Reinert and Masvidal spoke to the “Los Angeles Times” and had this to say about being gay, in a metal band and how their fans may perceive them: “I see all those old dudes out there just banging their heads to our records. And I have to think — ‘That stuff you’re banging your head to? That is some gay, gay metal, man.'” When Judas Priest’s Rob Halford came out in the late nineties, that somewhat helped de-stigmatize the notion that metal music and homosexuality could not mix. But the band recalls feeling hurt on tour, with subliminal gay messages in their shows and that made it even harder for them to come out, especially when they were not just some garage band, a lesson that they learned from Halford. “Focus” was re-released ten years prior Reinert and Masvidal coming out but it was already what inspired so many new metal acts of this generation and coming out, when they did, seemed to work for the founders: “There’s much more bandwidth now. Fans are so much more open and experimental.”

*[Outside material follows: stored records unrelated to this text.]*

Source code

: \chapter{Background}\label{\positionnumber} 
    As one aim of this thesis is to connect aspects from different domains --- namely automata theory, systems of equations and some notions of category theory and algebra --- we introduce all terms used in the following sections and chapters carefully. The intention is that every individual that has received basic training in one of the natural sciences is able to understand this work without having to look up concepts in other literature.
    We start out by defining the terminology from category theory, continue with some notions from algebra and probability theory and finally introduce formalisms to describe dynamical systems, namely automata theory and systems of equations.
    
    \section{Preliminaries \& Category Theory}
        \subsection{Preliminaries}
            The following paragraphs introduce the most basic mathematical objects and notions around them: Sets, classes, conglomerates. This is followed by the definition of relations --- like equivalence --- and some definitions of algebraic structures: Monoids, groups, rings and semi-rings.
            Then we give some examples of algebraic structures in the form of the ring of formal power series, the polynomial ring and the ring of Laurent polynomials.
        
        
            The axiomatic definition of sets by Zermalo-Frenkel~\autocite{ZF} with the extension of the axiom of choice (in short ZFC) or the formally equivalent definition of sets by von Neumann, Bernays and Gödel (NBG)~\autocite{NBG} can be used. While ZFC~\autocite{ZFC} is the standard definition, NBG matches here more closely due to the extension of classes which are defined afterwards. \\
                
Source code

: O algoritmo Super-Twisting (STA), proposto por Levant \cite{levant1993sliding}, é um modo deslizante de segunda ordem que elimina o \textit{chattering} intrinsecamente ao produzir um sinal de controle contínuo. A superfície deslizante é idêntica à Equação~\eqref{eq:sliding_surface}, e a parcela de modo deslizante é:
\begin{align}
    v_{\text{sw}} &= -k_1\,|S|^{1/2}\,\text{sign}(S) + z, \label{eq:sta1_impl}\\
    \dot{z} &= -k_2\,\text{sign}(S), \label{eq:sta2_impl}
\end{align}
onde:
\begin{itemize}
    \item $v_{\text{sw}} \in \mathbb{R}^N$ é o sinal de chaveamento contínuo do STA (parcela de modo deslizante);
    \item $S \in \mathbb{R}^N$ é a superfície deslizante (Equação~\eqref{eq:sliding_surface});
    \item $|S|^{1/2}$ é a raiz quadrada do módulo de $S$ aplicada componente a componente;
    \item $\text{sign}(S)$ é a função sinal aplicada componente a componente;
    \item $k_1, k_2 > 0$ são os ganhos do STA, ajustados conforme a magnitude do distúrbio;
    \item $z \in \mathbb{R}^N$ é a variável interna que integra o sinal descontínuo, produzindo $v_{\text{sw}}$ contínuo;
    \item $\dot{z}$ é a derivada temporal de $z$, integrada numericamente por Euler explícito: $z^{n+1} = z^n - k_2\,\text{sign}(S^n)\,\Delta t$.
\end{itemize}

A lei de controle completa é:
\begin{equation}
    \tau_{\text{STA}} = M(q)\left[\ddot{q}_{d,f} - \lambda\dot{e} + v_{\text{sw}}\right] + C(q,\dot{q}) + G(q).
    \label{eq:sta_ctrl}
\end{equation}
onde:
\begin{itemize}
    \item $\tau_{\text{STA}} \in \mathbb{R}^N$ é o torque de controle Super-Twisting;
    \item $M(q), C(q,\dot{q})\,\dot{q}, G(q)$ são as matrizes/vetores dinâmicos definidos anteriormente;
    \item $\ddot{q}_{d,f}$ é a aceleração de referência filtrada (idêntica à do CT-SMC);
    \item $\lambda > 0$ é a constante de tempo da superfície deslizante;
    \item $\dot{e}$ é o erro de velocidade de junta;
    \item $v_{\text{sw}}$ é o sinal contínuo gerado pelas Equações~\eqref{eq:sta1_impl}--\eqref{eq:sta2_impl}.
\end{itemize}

“Focus” is one of those albums that may be loud and there may be screaming but the instrumentals are so beautifully pieced together, much like Metallica or the music of Avenged Sevenfold. Definitely, if you appreciate AS, you will love Cynic and if you are a music lover in general, you will appreciate how they mix genres in a way that is almost indescribable. Here are the top three songs of off “Focus” that you need to hear now:
1) Veil of Maya: this song opens the eight track album and for good reason. “Illusion works impenetrable. Weaving webs innumerable. Her gay pictures never fail. Crowd each other veil on veil.” These are not your basic lyrics but so deep and overpowering; kudos to Masvidal.
2) Sentiment: much softer but the mood is still set for something amazing, especially lyrically. “Cosmic mother awaken us in thine impartial love for all. Bless us that we be free from the sway of greed and delusion. Inspire us to build a new world.”
3) How Could I: perfect ending track but after the road that we have just been down, we kind of do not want the musical story-telling to end. “How could I forget such a revelation? To love without fear and learn without question. How could I regret the meant occasions? I must begin this day again.” If only they could have heeded their own advice in 1993 as opposed to waiting until 2014 to come to terms with who they really were but better late than never.
“Focus” has a whole new meaning when you hear the back stories of Sean Reinert and Paul Masvidal. In the lyrics, you can feel the pain and suffering that must have been taunting them as they were trying to pursue what they loved. But, as you can clearly see, nothing could stop them! Definitely add this to your list of must-buy albums, even if it is not your typical style because it opens so many musical doors and it is definitely appreciated.